Batch Normalization is a training technique introduced by Sergey Ioffe and Christian Szegedy in 2015 that normalizes the pre-activation outputs of each layer using the mean and variance computed over the current mini-batch. By stabilizing the input distribution to each layer throughout training, it substantially reduces internal covariate shift, enabling the use of higher learning rates and making deep networks train faster and more reliably.

Tools & resources

Download slides

Learn & explore

Read the full method

Members only

Method map

The neighbourhood of related methods — select a node to explore.

Batch Normalization

Dropout AlexNet SGD with Momentum / Adam…

When to use it

Batch Normalization is applicable to virtually any feedforward or convolutional neural network trained with stochastic gradient descent on mini-batches. It is most beneficial for deep architectures (typically more than four layers) where internal covariate shift is severe, and it is essentially standard practice in convolutional networks for image classification, object detection, and image generation. The technique assumes a sufficiently large mini-batch (typically 32 or more examples) so that the batch statistics are reasonable estimates of the population statistics — with very small batches the estimates become noisy and Layer Normalization or Group Normalization may be preferable. Batch Normalization is less effective in recurrent networks due to variable sequence lengths, where Layer Normalization is the preferred alternative.

Strengths & limitations

Strengths

Substantially reduces internal covariate shift, enabling the use of larger learning rates and faster convergence.
Acts as a regulariser, often reducing or eliminating the need for dropout in convolutional networks.
Reduces sensitivity to weight initialisation, making networks easier to tune.
Enables training of very deep networks that would otherwise suffer from vanishing or exploding gradients.
Computationally inexpensive relative to the training speedup it provides.

Limitations

Requires a sufficiently large mini-batch; with very small batches (fewer than 8–16 examples) the batch statistics are noisy and the regularisation effect becomes harmful rather than helpful.
Introduces a discrepancy between training behaviour (uses batch statistics) and inference behaviour (uses running estimates), which must be managed carefully when fine-tuning or transferring models.
Not directly suited to recurrent or autoregressive architectures where sequence lengths vary across examples in a batch.
Adds two learnable parameters per feature per normalised layer, and slightly increases memory usage to store running statistics.

Frequently asked

Should Batch Normalization be placed before or after the activation function?

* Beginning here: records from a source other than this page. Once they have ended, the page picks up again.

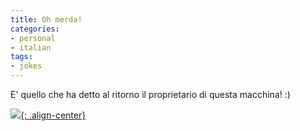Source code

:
 ```yaml
---
title: Oh merda!
categories:
- personal
- italian
tags:
- jokes
---
```

E' quello che ha detto al ritorno il proprietario di questa macchina! :)

[![]({{site.url}}/images/oh_merda.jpg){: .align-center}]({{site.url}}/images/oh_merda.jpg)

The original Ioffe & Szegedy paper places it immediately before the activation function — that is, after the linear transformation but before applying ReLU or another non-linearity. In practice, both orderings are used and the difference is often small; however, placing it before the activation is the conventional default unless a specific architecture specifies otherwise.

Why does Batch Normalization behave differently during training and inference?

During training, the mean and variance are computed from the current mini-batch, introducing a form of stochastic regularisation. At inference, using mini-batch statistics would make predictions depend on what other samples happen to be in the batch, which is undesirable. Instead, running estimates of the population mean and variance accumulated during training are used, making inference deterministic. In most frameworks this is controlled by setting the model to evaluation mode (e.g., model.eval() in PyTorch).

What is the role of the learnable parameters gamma and beta?

After normalisation to zero mean and unit variance, the layer has lost the ability to represent any other mean or scale. Gamma and beta restore this capacity: gamma scales the normalised activation and beta shifts it. Learned by backpropagation, these parameters allow the network to represent the identity transformation when normalisation is unhelpful, preserving the network's full expressive power.

When should I use Layer Normalization or Group Normalization instead?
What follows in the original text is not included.